Yeah. It will happen. Just as there are PS4 games that aren't getting onto Switch. The PS5 will be more more powerful than anything you can fit in a tablet form factor, and an exclusive designed to squeeze every bit of juice out of the full complement of the system's many features - it's screamingly fast storage, its very powerful single core CPU, it's 3D sound engine - then you will wind up with a game that might be hard to port even to the Xbox Series X, a very similar machine.
I am betting the number of games that fit this bill will be approximately 0. Not only is designing a game that uses that combination of features an unlikely scenario by itself, but non-exclusives will want to run on a PC, and that means a certain amount of scalability.
What's left are simply the games that are too expensive to port. And "too expensive to port" has as much to do with "how much cash will we make back from this thing" as it does with "how much cash will it take to squeeze this thing down."
The real question is, how much of the multiplat library will come to Nintendo Next, and how many of those games will be too shitty to play? If I didn't have Drake's leaked specs to look at, I'd answer that question with "about the same as now". Since I do have Drake's specs to look at I'd say "about the same as now."

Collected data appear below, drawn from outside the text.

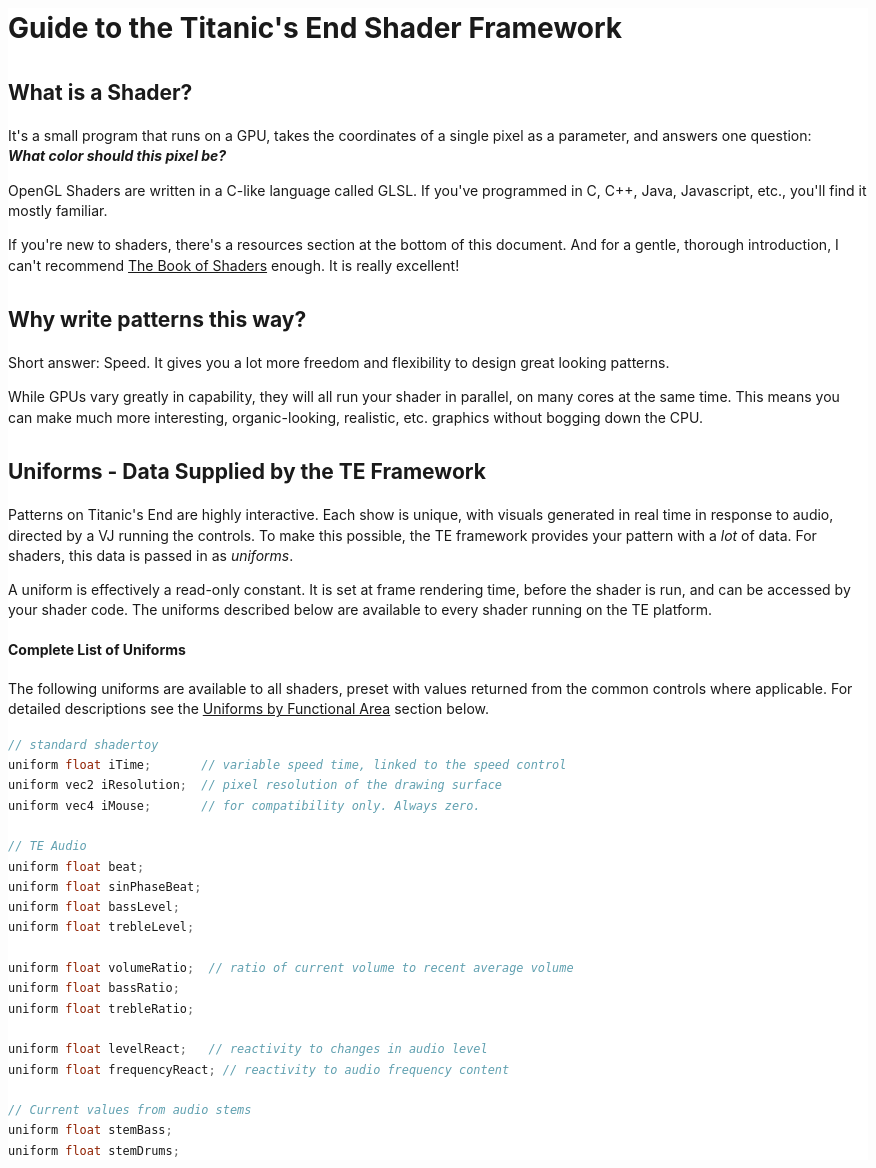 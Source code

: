 # Guide to the Titanic's End Shader Framework

## What is a Shader?

It's a small program that runs on a GPU, takes the coordinates of a single pixel
as a parameter, and answers one question:  
**_What color should this pixel be?_**

OpenGL Shaders are written in a C-like language called GLSL. If you've programmed
in C, C++, Java, Javascript, etc., you'll find it mostly familiar.

If you're new to shaders, there's a resources section at the bottom of this document.
And for a gentle, thorough introduction, I can't recommend [The Book of Shaders](https://thebookofshaders.com) enough.
It is really excellent!

## Why write patterns this way?

Short answer: Speed. It gives you a lot more freedom and flexibility to design great
looking patterns.

While GPUs vary greatly in capability, they will all run your shader in parallel,
on many cores at the same time. This means you can make much more interesting, organic-looking,
realistic, etc. graphics without bogging down the CPU.

## Uniforms - Data Supplied by the TE Framework
Patterns on Titanic's End are highly interactive. Each show is unique, with visuals
generated in real time in response to audio, directed by a VJ running the controls.
To make this possible, the TE framework provides your pattern with a *lot* of data. For
shaders, this data is passed in as *uniforms*.

A uniform is effectively a read-only constant. It is set at frame rendering time,
before the shader is run, and can be accessed by your shader code. The uniforms described 
below are available to every shader running on the TE platform.

#### Complete List of Uniforms

The following uniforms are available to all shaders, preset with values returned from
the common controls where applicable. For detailed descriptions see the [Uniforms by Functional Area](#uniforms-by-functional-area)
section below.

```c
// standard shadertoy
uniform float iTime;       // variable speed time, linked to the speed control
uniform vec2 iResolution;  // pixel resolution of the drawing surface
uniform vec4 iMouse;       // for compatibility only. Always zero.

// TE Audio
uniform float beat;
uniform float sinPhaseBeat;
uniform float bassLevel;
uniform float trebleLevel;

uniform float volumeRatio;  // ratio of current volume to recent average volume
uniform float bassRatio;
uniform float trebleRatio;

uniform float levelReact;   // reactivity to changes in audio level
uniform float frequencyReact; // reactivity to audio frequency content

// Current values from audio stems 
uniform float stemBass;
uniform float stemDrums;
```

Nintendo lucked out a little with Switch. The PS4/Xbox One CPUs were just godawful, and the Xbone was underpowered, and continued to put lots of games in Switch's sights, even after the One and One S launched.

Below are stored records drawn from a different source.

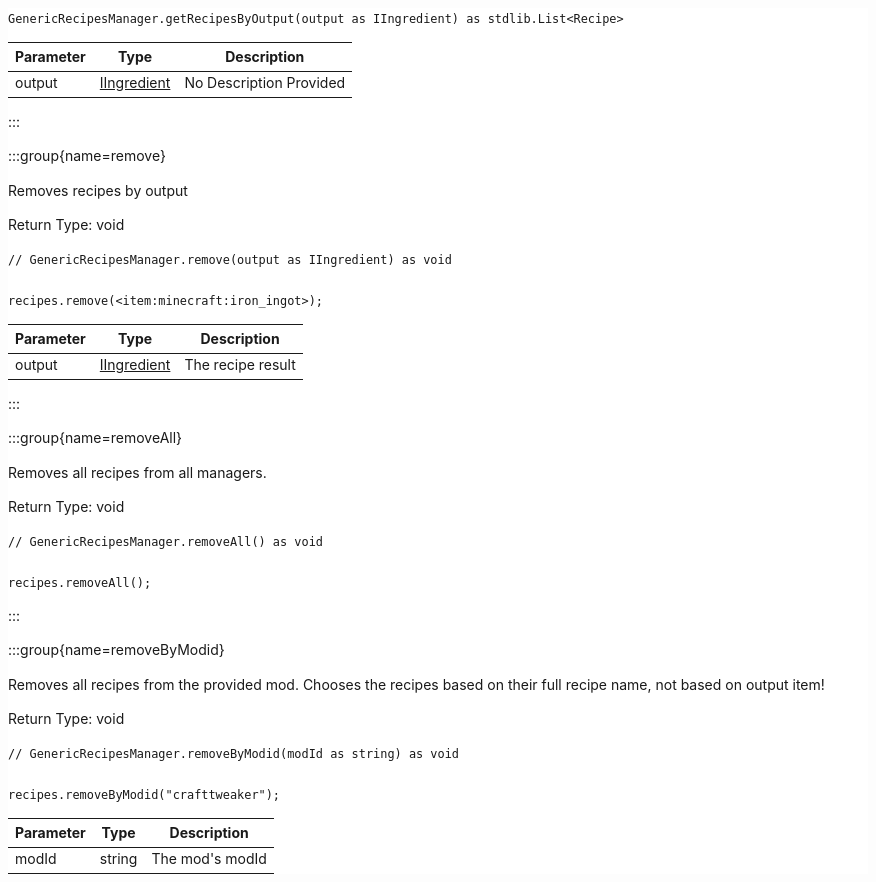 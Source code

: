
 ```zenscript
GenericRecipesManager.getRecipesByOutput(output as IIngredient) as stdlib.List<Recipe>
```

| Parameter | Type | Description |
|-----------|------|-------------|
| output | [IIngredient](/vanilla/api/ingredient/IIngredient) | No Description Provided |


:::

:::group{name=remove}

Removes recipes by output

Return Type: void

```zenscript
// GenericRecipesManager.remove(output as IIngredient) as void

recipes.remove(<item:minecraft:iron_ingot>);
```

| Parameter | Type | Description |
|-----------|------|-------------|
| output | [IIngredient](/vanilla/api/ingredient/IIngredient) | The recipe result |


:::

:::group{name=removeAll}

Removes all recipes from all managers.

Return Type: void

```zenscript
// GenericRecipesManager.removeAll() as void

recipes.removeAll();
```

:::

:::group{name=removeByModid}

Removes all recipes from the provided mod.
 Chooses the recipes based on their full recipe name, not based on output item!

Return Type: void

```zenscript
// GenericRecipesManager.removeByModid(modId as string) as void

recipes.removeByModid("crafttweaker");
```

| Parameter | Type | Description |
|-----------|------|-------------|
| modId | string | The mod's modId |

This time around, the CPU situation isn't as favorable. On the other hand, Drake is looking to pack a bigger GPU, Microsoft is setting the bar once again with the Series S, and DLSS isn't a magic bullet, but is a force multiplier.
In the end it's going to come down to how well the thing sells.

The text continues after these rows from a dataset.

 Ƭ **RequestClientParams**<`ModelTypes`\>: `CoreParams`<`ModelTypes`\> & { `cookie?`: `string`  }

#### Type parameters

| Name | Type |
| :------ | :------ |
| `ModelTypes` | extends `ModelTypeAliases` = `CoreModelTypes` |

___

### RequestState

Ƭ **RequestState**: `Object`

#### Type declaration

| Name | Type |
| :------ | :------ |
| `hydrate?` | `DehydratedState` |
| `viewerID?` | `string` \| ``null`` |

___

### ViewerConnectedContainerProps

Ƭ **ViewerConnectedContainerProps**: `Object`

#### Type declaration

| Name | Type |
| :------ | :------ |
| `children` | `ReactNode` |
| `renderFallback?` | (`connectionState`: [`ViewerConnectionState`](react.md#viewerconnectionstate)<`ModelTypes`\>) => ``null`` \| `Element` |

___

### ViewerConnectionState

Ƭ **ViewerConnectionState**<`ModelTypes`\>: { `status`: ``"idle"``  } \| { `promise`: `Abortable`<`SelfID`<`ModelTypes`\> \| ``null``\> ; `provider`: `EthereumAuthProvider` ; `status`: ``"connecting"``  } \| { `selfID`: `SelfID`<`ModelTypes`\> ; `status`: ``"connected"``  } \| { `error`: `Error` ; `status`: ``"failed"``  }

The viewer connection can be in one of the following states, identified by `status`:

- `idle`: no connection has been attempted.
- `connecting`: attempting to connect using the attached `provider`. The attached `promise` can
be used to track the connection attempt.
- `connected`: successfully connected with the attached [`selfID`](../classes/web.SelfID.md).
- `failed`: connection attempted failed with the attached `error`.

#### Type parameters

Hard agree. Not just for main thread programming, but for RT. Drake has those excellent RT cores, it's an open question to me whether or not Nintendo can set those cores up for success with a constrained single core setup and 8GB of RAM.
I mean, as long as they're on Nvidia/ARM they're not going to be the same architecture no matter how much power they squeeze in there. This is part of why the "X% of a Series X" talk drives me nuts. The arches are different enough across the board that it's a different set of performance tradeoffs, even if the power is roughly comparable.
The thing is that the memory controller is baked into the SOC. I expect LPDDR5, same as Orin, but
@Look over there has made a reasonable argument that going with 5X might save Nintendo money in the long run - because it's baked into the SOC, going with 5X future-proofs Nintendo against the older standard getting taken over by the newer one in the mobile market.